Available data:
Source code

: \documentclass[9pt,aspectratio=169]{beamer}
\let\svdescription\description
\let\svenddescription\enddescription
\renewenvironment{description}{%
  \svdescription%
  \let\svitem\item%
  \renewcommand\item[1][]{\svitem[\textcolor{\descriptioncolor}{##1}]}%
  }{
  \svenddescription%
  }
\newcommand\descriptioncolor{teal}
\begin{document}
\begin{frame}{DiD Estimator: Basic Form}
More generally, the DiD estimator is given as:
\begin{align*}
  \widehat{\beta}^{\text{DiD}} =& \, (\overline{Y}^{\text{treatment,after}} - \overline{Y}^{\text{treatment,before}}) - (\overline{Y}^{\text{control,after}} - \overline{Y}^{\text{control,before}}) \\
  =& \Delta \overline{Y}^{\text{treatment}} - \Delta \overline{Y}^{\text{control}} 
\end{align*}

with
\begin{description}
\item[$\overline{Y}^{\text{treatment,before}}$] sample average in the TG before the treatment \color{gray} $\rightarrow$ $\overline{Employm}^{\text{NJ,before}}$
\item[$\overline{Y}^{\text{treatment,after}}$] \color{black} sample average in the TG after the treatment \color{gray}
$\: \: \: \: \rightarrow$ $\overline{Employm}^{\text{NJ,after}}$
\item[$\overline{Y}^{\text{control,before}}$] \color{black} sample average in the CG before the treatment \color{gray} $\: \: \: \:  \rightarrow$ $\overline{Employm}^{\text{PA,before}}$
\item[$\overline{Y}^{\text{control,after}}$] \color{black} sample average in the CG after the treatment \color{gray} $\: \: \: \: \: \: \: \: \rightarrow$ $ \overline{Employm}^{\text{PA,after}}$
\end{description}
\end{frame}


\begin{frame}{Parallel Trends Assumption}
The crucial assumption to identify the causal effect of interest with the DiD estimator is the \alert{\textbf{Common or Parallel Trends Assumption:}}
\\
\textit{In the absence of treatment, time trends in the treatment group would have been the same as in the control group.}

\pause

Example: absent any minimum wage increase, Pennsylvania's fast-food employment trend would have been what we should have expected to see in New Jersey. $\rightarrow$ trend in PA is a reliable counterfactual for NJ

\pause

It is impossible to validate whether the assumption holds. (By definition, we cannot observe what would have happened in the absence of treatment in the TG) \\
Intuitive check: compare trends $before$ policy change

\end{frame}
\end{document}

Exercise requirements: Quote the data above in full, changing nothing.

Response for this exercise:
Source code

: \documentclass[9pt,aspectratio=169]{beamer}
\let\svdescription\description
\let\svenddescription\enddescription
\renewenvironment{description}{%
  \svdescription%
  \let\svitem\item%
  \renewcommand\item[1][]{\svitem[\textcolor{\descriptioncolor}{##1}]}%
  }{
  \svenddescription%
  }
\newcommand\descriptioncolor{teal}
\begin{document}
\begin{frame}{DiD Estimator: Basic Form}
More generally, the DiD estimator is given as:
\begin{align*}
  \widehat{\beta}^{\text{DiD}} =& \, (\overline{Y}^{\text{treatment,after}} - \overline{Y}^{\text{treatment,before}}) - (\overline{Y}^{\text{control,after}} - \overline{Y}^{\text{control,before}}) \\
  =& \Delta \overline{Y}^{\text{treatment}} - \Delta \overline{Y}^{\text{control}} 
\end{align*}

with
\begin{description}
\item[$\overline{Y}^{\text{treatment,before}}$] sample average in the TG before the treatment \color{gray} $\rightarrow$ $\overline{Employm}^{\text{NJ,before}}$
\item[$\overline{Y}^{\text{treatment,after}}$] \color{black} sample average in the TG after the treatment \color{gray}
$\: \: \: \: \rightarrow$ $\overline{Employm}^{\text{NJ,after}}$
\item[$\overline{Y}^{\text{control,before}}$] \color{black} sample average in the CG before the treatment \color{gray} $\: \: \: \:  \rightarrow$ $\overline{Employm}^{\text{PA,before}}$
\item[$\overline{Y}^{\text{control,after}}$] \color{black} sample average in the CG after the treatment \color{gray} $\: \: \: \: \: \: \: \: \rightarrow$ $ \overline{Employm}^{\text{PA,after}}$
\end{description}
\end{frame}


\begin{frame}{Parallel Trends Assumption}
The crucial assumption to identify the causal effect of interest with the DiD estimator is the \alert{\textbf{Common or Parallel Trends Assumption:}}
\\
\textit{In the absence of treatment, time trends in the treatment group would have been the same as in the control group.}

\pause

Example: absent any minimum wage increase, Pennsylvania's fast-food employment trend would have been what we should have expected to see in New Jersey. $\rightarrow$ trend in PA is a reliable counterfactual for NJ

\pause

It is impossible to validate whether the assumption holds. (By definition, we cannot observe what would have happened in the absence of treatment in the TG) \\
Intuitive check: compare trends $before$ policy change

\end{frame}
\end{document}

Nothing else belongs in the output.